More psychiatric patients die every year in detention than any other type of detainee, yet they are the only detainees in England and Wales whose deaths are not investigated by an independent body pre-inquest. NHS England is currently undertaking a review of how these deaths should be investigated and it is hoped that this will lead to an end of the health service investigating itself prior to the inquest hearings into these deaths.

Dr Antoniou has until 21 October 2013 to lodge an application for permission to appeal from the High Court.

Deborah Coles, Co-Director of INQUEST said

“It is timely that today, World Mental Health Day, the battle for independent investigation into the deaths of detained psychiatric patients continues.  As politicians celebrate the positive steps that have already been made towards ending mental health discrimination, we call on them to pledge their support to end this unfair and discriminatory practice.
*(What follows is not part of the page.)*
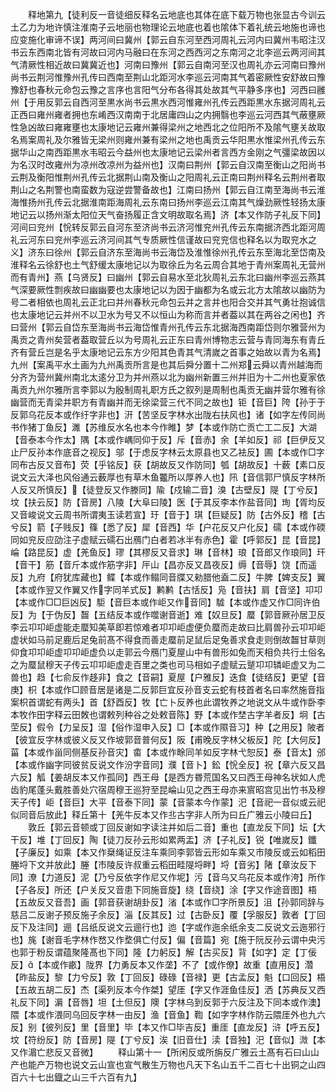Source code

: <!-- { "loadSidebar": true } -->
　　释地第九【徒利反一音徒细反释名云地底也其体在底下载万物也张显古今训云土乙力为地许慎注淮南子云地丽也物理论云地底也着也隂体下着礼统云地施也谛也应变施化审谛不误】两河间曰冀州【郭云自东河至西河周礼云河内曰冀州韦昭注汉书云东西南北皆有河故曰河内马融曰在东河之西西河之东南河之北李巡云两河间其气清厥性相近故曰冀冀近也】河南曰豫州【郭云自南河至汉也周礼亦云河南曰豫州尚书云荆河惟豫州孔传曰西南至荆山北距河水李巡云河南其气着密厥性安舒故曰豫豫舒也春秋元命包云豫之言序也言阳气分布各得其处故其气平静多序也】河西曰雝州【于用反郭云自西河至黒水尚书云黒水西河惟雍州孔传云西距黒水东据河周礼云正西曰雍州雍者拥也东崤西汉南南于北居庸四山之内拥翳也李巡云河西其气蔽壅厥性急凶故曰雍雍壅也太康地记云雍州兼得梁州之地西北之位阳所不及隂气壅关故取名焉案周礼及尔雅皆无梁州则雍州兼有梁州之地也禹贡云华阳黒水惟梁州孔传云东据华山之南西距黒水韦昭云今益州也太康地记云梁州者言西方金刚之气彊梁故因以为名汉时改雍州为凉州改凉州为益州也】汉南曰荆州【郭云自汉南至衡山之阳尚书云荆及衡阳惟荆州孔传云北据荆山南及衡山之阳周礼云正南曰荆州释名云荆州者取荆山之名荆警也南蛮数为寇逆尝警备故也】江南曰扬州【郭云自江南至海尚书云淮海惟扬州孔传云北据淮南距海周礼云东南曰扬州李巡云江南其气燥劲厥性轻扬太康地记云以扬州渐太阳位天气奋扬履正含文明故取名焉】济【本又作防子礼反下同】河间曰兖州【恱转反郭云自河东至济尚书云济河惟兖州孔传云东南据济西北距河周礼云河东曰兖州李巡云济河间其气专质厥性信谨故曰兖兖信也释名以为取兖水之义】济东曰徐州【郭云自济东至海尚书云海岱及淮惟徐州孔传云东至海北至岱南及淮释名云徐舒也土气舒缓太康地记以为取徐丘为名云周合其地于青州案周礼无营州而有青州】燕【乌贤反】曰幽州【郭云自易水至北狄周礼云东北曰幽州李巡云燕其气深要厥性剽疾故曰幽幽要也太康地记以为因于幽都为名或云北方太隂故以幽防为号二者相依也周礼云正北曰并州春秋元命包云并之言并也阳合交并其气勇壮抱诚信也太康地记云并州不以卫水为号又不以恒山为称而言并者葢以其在两谷之闲也】齐曰营州【郭云自岱东至海尚书云海岱惟青州孔传云东北据海西南距岱则尔雅营州为禹贡之青州矣营者葢取营丘以为号周礼云正东曰青州博物志云营与青同海东有青丘齐有营丘岂是名乎太康地记云东方少阳其色青其气清嵗之首事之始故以青为名焉】九州【案禹平水土画为九州禹贡所言是也其后舜分置十二州郑云舜以青州越海而分齐为营州冀州南北太逺分卫为并州燕以北为幽州新置三州并旧为十二州也夏家依禹贡九州尔雅所言李郭以为殷制周礼职方氏之叙列是周制也禹贡无幽并营尔雅有徐幽营而无青梁并职方有青幽并而无徐梁营三代不同之故也】钜【音巨】陓【孙于于反郭乌花反本或作纡字非也】汧【苦坚反字林水出陇右扶风也】诸【如字左传同尚书作猪丁鱼反】濉【苏维反水名也本今作睢】梦【本或作防亡贡亡工二反】大湖【音泰本今作太】隅【本或作嵎同仰于反】斥【音赤】余【羊如反】祁【巨伊反又止尸反孙本作底音之视反】邬【于虑反字林云太原县也又乙袪反】圃【本或作□字同布古反又音布】荧【乎铭反】获【胡故反又作防同】瓠【胡故反】十薮【素口反说文云大泽也风俗通云薮厚也有草木鱼龞所以厚养人也】阠【音信郭尸慎反字林所人反又所慎反】【徒登反又作滕同】隃【戍输二音】溴【古壁反】隄【丁兮反】坟【扶云反】防【音房】八陵【大阜曰陵】医【于其反李本作盐音同】珣【胥均反又音峻说文云周书所谓夷玉读若宣】玗【音于】琪【巨疑反】防【古外反】稽【古兮反】箭【子贱反】篠【悉了反】犀【音西】华【户花反又户化反】礝【本或作碝同如兖反应劭注子虚赋云礝石出鴈门白者若冰半有赤色】霍【呼郭反】昆【音昆】崘【路昆反】虚【羌鱼反】璆【其樛反又音求】琳【音林】琅【音郎又作琅同】玕【音干】筋【音斤本或作筋字非】厈山【昌亦反又昌夜反】缛【音辱】饶【而遥反】九府【府犹库藏也】鲽【本或作鳎同音牒又勑腊他盍二反】牛脾【婢支反】翼【本或作翌又作翼又作字同羊式反】鹣鹣【古恬反】凫【音扶】肩【音坚】卭卭【本或作□□巨凶反】駏【音巨本或作岠又作音同】驉【本或作虚又作□同许伯反】为【于伪反】齧【五结反本或作噬谢音逝】难【奴旦反】蟨【郭音厥孙居卫反李云卭卭岠虚能走蟨知美草即若惊难者卭卭岠虚便负蟨而走故曰比肩兽孙云卭卭岠虚状如马前足鹿后足兔前髙不得食而善走蟨前足鼠后足兔善求食走则倒故齧甘草则仰食卭卭岠虚卭卭岠虚负以走郭云今鴈门夏屋山中有兽形如兔而天相负共行土俗名之为蟨鼠穆天子传云卭卭岠虚走百里之类也司马相如子虚赋云蹵卭卭辚岠虚又为二兽也】趋【七俞反作趍非】食之【音嗣】夏屋【户雅反】迭食【徒结反】更望【音庚】枳【本或作□顾音居是诸是二反郭巨宜反孙音支云蛇有枝首者名曰率然施音指案枳首谓蛇有两头】首【舒酉反】牧【亡卜反养也此谓牧养之地说文从牛或作卧李本牧作田字释云田敇也谓敕列种谷之处敕音陈】野【本或作埜古字羊者反】坰【古茔反】假令【力呈反】湿【俗作湿申入反】□【本或作隰音习】种【之用反】陂者【彼宜反字林或彼义反又作坡郭音普何反】阪【甫晚反字林父板反】陀【大何反】菑【本或作甾同侧基反孙音灾】畬【本或作畭同羊如反字林弋恕反】泰【音太】邠【本或作幽字同彼贫反说文作汾字音同】濮【音卜】鈆【恱全反】祝【章六反又昌六反】觚【姜胡反本又作孤同】西王母【是西方昬荒国名又曰西王母神名状如人虎齿豹尾蓬头戴胜善处穴宿周穆王巡狩至昆崘山见之西王母亦来賔昭宫见出竹书及穆天子传】岠【音巨】大平【音泰下同】蒙【音蒙本今作蒙】汜【音祀一音似或云祀似同音后放此】释丘第十【羌牛反本又作丠古字非人所为曰丘广雅云小陵曰丘】
　　敦丘【郭云音顿或丁回反谢如字读注并如后二音】重也【直龙反下同】坛【大干反】堆【丁回反】陶【徒刀反孙云形如累两盂】济【子礼反】锐【唯嵗反】鑯【子廉反】如乘【本又作椉绳证反注车乘同李郭皆云形如车乘又市陵反或云如稻田塍埒下文并放此】塍【市陵反许叔重云稻田畦隄埒畔】埒【音劣】陼【章汝反下同】潦【力道反】泥【乃兮反依字作尼又作坭】污【音乌又乌花反本或作洿】所作【子各反】所还【户关反又音患下同施音旋】绕【音绕】涂【字又作途音图】梧【五故反又音吾】画【郭音获谢胡卦反】渻【本或作□字所景反】沮【孙郭同辞与慈吕二反谢子预反施子余反】淄【反其反】过【古卧反】覆【孚服反】敦者【丁回反下及注同】逦【吕纸反说文云逦行也】迆【字或作迤余纸余支二反说文云迤邪行也】旄【谢音毛字林作嵍又作堥俱亡付反】偏【音篇】宛【施于阮反孙云谓中央污也郭于粉反谓蕴聚隆髙也下同】隆【力躬反】解【古买反】背【如字】定【丁佞反】【本或作畞】陇界【力勇反本又作垄】不了【或作僚】故重【直用反】濳【昨盐反】黎【力兮反】敦【丁回反】碌碌【音禄】更【古孟反】魁【口回反】梧【五故五胡二反】杰【渠列反本今作桀】望厓【字又作涯鱼佳反】洒【苏典反又西礼反下同】漘【音唇】坦【土但反】隩【字林乌到反郭于六反注及下同本或作澳】隈【本或作渨同乌回反字林一由反】渔【音鱼】鞫【如字字林作防云隈厓外也九六反】别【彼列反】里【音里】毕【本又作□毕吉反】重厓【直龙反】浒【呼五反】坟【符纷反】防【音房】隄【丁兮反】涘【旧音仕】渎【音独】汜【音似】溦【本又作湄亡悲反又音微】
　　释山第十一【所闲反或所旃反广雅云土髙有石曰山山产也能产万物也说文云山宣也宣气散生万物也凡天下名山五千二百七十出铜之山四百六十七出鐡之山三千六百有九】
“We are continuing to see serious and systematic failures of Trusts to properly investigate deaths of psychiatric patients in their care.  Only rigorous, transparent and fully independent investigations, with the effective participation of the family, will ensure lessons are learnt from deaths in mental health detention, so that further deaths can be prevented.”

INQUEST has been working with the family of Jane Antoniou since her death in 2010. The family is represented by INQUEST Lawyers Group members Tony Murphy of Bhatt Murphy solicitors and Paul Bowen QC of Doughty Street chambers.

Ends

Notes to editors:

  1. Today’s High Court judgment rejecting Dr Michael Antoniou’s judicial review of failure to conduct an independent investigation into his wife’s death in psychiatric detention is available from INQUEST. Please contact Hannah Ward, Communications Manager on 020 7263 1111.
  2. Dr Antoniou’s challenge is funded by the Equalities and Human Rights Commission.   He is also supported by INQUEST and Rethink Mental Illness.
  3. An inquest took place into Mrs Antoniou’s death before HMC Andrew Walker sitting with a jury at North London Coroners Court from 30 April – 16 May 2012. The jury concluded that Mrs Antoniou died as a result of inadvertent self-harm and it returned a narrative verdict criticising aspects of Mrs Antoniou’s care.
  4. The Independent Advisory Panel on Deaths in Custody (IAP) figures record that in the ten year period from 2002 to 2011 inclusive there were a total of 3,197 deaths giving an average of 320 deaths in mental health detention each year.
  5. Concern regarding the lack of independent investigation of MHA deaths has been expressed for some time by influential bodies including: the Joint Parliamentary Committee on Human Rights; and the Forum for Preventing Deaths in Custody (now replaced by the Independent Advisory Panel on Deaths in Custody which is a part of the Ministerial Council on Deaths in Custody).